Overreliance on invasive advisory brain devices may entail the risk of false security. For instance, it has been observed that devices that can continuously inform and guide an individual, such as a global positioning system (GPS) device, may lull a patient into a false sense of security; the effect of this is that relevant individuals neglect other stimuli that may guide them just as well (Langston et al. 2010). In the preceding case report, while reliant on the sustained surveillance of the device, the patient reported that he and his family “felt more at ease when [he] was out in the community” or that the device “gave [him] more confidence.” Sustained brain monitoring may simply encourage patients to behave in ways they would not without brain implants, thus putting patients at an increased risk of harm, given that they feel secure. In this way, these ongoing surveillance neurotechnologies may create a new kind of risk, where a medical monitoring system intentionally designed to make a patient's life safer is actually responsible for causing iatrogenic harms. In that respect, overreliance on advisory devices may indirectly encourage risky behaviors. Because patients know that the device will permanently advise them on what they should do, they have incentives to be less cautious than they would be without the device.
In addition, the continuous display of monitoring results and corresponding advice may reinforce patients' expectations for accurate prediction. Patient may come to believe that the predictive signals always accurately advise “what is actually going (or not going) to happen” rather than thinking that brain devices simply advise according to “what could potentially (or not potentially) happen.” Patients must bear in mind that advisory brain devices do not strictly present “EGG data in itself” but rather “EGG data as advice,” which might trigger false expectations. More precisely, we think this overreliance on advisory brain devices may generate decisional vulnerability for patients, which might threaten their capacities to make freely informed decisions on whether and how to proceed with advice received. Under the sustained influence of the device, a patient may lack decisional sovereignty. Where patients' decisional capacities are strongly influenced by advisory brain devices, they may become passive and less active in their acceptance of the advice received. In other words, there are risks of underestimating how these devices actually produce certain decisions and risks of overestimating how patients initiate these decisions. These unintentional effects of the advisory devices might entail postoperative feelings of powerlessness or a loss of decisional sovereignty, which may result in substantial risk of harms to a patient's postoperative autonomy.
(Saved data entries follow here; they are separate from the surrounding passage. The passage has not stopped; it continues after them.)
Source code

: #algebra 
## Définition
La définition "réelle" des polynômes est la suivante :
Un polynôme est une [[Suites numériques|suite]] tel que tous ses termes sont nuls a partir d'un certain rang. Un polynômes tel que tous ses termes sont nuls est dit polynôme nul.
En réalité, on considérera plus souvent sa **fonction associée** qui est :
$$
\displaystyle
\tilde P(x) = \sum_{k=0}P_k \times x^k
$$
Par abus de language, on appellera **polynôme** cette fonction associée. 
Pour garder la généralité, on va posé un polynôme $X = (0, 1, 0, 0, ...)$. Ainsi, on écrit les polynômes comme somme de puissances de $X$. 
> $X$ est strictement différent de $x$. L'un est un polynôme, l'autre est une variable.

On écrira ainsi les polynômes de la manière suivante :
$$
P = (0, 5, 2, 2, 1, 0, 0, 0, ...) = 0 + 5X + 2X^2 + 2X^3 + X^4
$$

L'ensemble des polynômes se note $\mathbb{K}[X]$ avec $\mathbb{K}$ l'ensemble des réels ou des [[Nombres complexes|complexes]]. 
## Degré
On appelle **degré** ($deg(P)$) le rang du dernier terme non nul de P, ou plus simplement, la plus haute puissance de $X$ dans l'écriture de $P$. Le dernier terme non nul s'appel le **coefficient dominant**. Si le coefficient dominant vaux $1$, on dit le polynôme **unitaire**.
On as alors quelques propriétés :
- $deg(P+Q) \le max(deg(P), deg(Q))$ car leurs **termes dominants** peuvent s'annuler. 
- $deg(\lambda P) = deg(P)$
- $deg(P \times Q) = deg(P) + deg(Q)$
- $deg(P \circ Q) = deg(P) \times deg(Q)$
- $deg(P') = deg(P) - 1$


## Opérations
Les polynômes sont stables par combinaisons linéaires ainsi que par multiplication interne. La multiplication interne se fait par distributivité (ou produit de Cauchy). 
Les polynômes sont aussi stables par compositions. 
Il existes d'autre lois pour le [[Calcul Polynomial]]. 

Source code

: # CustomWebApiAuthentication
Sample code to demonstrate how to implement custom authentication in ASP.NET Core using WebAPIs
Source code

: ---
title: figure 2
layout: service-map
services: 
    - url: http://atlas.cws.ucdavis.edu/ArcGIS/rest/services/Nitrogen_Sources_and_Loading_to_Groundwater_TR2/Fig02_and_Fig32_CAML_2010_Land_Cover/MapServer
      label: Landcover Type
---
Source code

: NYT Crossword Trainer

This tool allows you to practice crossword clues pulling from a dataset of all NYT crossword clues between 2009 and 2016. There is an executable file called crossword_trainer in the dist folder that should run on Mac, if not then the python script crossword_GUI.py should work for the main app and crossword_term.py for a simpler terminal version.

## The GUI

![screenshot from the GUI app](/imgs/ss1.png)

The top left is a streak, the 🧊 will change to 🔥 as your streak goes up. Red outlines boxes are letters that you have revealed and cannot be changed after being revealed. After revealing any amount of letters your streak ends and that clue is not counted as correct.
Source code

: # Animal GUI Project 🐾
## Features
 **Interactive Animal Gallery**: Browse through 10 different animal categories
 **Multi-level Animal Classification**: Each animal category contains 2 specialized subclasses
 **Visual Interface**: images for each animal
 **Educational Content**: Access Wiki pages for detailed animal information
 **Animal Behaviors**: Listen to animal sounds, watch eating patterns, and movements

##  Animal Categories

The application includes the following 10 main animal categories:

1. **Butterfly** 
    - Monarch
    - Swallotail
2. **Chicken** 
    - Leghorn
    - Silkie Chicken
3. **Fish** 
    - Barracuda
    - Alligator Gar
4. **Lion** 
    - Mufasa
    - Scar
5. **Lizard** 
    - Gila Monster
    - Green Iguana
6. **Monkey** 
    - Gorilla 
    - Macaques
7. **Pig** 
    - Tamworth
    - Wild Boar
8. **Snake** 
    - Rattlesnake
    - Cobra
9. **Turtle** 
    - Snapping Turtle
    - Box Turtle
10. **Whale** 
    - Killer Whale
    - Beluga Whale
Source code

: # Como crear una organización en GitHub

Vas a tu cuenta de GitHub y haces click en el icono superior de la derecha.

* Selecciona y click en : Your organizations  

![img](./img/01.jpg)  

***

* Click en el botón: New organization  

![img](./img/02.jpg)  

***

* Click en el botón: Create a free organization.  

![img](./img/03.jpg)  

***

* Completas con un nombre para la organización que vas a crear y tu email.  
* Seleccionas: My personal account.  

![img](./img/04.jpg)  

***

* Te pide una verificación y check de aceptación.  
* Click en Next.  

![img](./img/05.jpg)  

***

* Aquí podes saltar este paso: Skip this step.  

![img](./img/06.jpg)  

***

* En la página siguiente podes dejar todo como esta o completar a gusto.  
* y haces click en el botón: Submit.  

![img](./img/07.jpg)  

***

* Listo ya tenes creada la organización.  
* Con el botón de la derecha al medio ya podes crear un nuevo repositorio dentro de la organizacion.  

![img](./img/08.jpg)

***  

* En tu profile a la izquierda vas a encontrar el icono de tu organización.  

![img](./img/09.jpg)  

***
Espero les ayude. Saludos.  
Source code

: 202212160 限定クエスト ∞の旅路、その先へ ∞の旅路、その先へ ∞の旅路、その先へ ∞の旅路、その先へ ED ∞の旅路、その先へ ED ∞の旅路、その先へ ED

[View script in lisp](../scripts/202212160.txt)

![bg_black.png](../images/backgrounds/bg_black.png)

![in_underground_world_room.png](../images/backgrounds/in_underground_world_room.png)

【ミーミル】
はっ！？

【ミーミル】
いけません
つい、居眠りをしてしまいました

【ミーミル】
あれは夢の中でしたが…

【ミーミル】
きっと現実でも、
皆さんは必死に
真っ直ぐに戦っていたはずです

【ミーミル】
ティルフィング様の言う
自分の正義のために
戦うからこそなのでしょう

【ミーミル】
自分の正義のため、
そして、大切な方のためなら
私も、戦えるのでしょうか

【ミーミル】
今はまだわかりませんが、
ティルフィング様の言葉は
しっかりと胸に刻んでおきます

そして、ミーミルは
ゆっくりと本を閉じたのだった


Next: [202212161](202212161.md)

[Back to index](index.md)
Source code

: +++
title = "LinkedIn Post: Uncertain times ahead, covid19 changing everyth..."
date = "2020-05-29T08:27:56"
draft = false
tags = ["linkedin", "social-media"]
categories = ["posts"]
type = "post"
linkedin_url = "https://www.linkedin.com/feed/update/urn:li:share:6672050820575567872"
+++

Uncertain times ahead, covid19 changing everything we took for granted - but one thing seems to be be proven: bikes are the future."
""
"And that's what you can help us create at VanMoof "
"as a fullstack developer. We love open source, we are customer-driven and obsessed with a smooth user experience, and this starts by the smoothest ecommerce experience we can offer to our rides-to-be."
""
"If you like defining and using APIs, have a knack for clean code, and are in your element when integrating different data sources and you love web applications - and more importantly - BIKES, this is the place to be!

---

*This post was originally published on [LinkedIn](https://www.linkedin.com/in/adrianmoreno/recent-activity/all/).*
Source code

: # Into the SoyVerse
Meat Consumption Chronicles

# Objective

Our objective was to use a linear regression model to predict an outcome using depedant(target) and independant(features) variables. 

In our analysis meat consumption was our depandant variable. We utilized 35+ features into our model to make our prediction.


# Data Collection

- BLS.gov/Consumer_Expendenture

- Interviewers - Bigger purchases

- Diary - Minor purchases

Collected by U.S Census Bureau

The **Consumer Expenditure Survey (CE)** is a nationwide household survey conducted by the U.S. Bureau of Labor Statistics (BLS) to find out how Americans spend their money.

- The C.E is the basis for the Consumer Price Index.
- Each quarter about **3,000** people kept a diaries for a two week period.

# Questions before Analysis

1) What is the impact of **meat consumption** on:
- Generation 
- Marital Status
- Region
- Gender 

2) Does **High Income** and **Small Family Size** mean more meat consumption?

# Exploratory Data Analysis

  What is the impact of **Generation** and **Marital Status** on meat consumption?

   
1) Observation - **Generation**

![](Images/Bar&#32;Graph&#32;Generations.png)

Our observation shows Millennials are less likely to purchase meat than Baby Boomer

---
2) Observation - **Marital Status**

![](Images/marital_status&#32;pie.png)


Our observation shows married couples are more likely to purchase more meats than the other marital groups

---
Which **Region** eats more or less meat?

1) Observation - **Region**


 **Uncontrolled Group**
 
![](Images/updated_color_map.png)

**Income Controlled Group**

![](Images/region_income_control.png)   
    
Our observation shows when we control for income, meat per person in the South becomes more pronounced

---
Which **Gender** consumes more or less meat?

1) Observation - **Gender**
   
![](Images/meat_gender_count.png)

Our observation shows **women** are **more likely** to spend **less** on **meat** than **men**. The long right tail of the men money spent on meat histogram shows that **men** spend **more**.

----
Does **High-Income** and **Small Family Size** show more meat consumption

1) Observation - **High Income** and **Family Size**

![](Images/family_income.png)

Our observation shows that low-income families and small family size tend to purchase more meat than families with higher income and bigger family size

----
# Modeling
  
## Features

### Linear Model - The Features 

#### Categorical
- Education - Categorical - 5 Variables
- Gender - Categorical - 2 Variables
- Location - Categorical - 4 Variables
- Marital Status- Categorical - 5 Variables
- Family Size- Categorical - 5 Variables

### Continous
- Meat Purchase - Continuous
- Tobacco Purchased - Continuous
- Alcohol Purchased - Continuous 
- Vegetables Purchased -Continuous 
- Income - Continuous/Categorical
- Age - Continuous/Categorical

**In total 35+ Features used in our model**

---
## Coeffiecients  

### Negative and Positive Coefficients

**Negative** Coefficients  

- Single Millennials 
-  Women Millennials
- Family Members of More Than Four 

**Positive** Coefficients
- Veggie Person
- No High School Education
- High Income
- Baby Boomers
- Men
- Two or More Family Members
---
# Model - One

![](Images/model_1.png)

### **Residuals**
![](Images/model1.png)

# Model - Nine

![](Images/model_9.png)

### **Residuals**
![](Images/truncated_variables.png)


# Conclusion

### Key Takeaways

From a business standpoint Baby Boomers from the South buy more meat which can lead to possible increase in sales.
With a patient being overreliant on advisory brain devices, it is not clear where the realm of decisional autonomy starts and where the realm of advice ends.
AUTOMATED THERAPEUTIC ACTIVATION: NOVEL ETHICAL ISSUES AHEAD
Researchers are currently developing the next generation of predictive brain devices that will merge with automated therapeutic activation. The future generation of brain devices will be capable of detecting and automatically preventing onset of specific neuronal events in an individual by activating a preemptive therapeutic response. More specifically, the implanted devices will predict and anticipate, for instance, epileptic seizure onsets within a probabilistic framework, thereby enabling a portion of the device to automatically activate a therapeutic response (drug delivery, electric stimulation, optic display, etc.), in order to deter the course of neurological disturbances (Yue et al. Citation2013). These devices will operate in a continuous-time closed control loop where therapy is responsive to probabilistic severity measurements; in other words, the therapeutic response will be graded from benign to severe as the situation warrants (Osorio et al. Citation2001).
Initial ethical concerns are that therapeutic delivery will be automatically administered, involving no human decision. The issue is that invasive therapeutic responses may result in error or in unnecessary dosages. However, the ethical advantage of an automated delivery system is that devices will enable administration of treatments in proportion to seizure occurrence, rather than permanent administration, which is the traditional way of being medicated. Chronic administration of drugs often comes with the burden of significant side effects. Pharmaceutical companies set dosing standards based on the whole patient population. By comparison, automated delivery systems, which are calibrated according to patient ongoing needs, would allow some patients to lessen their drug dosage, therefore avoiding, or lessening the degree of, the relevant side effects.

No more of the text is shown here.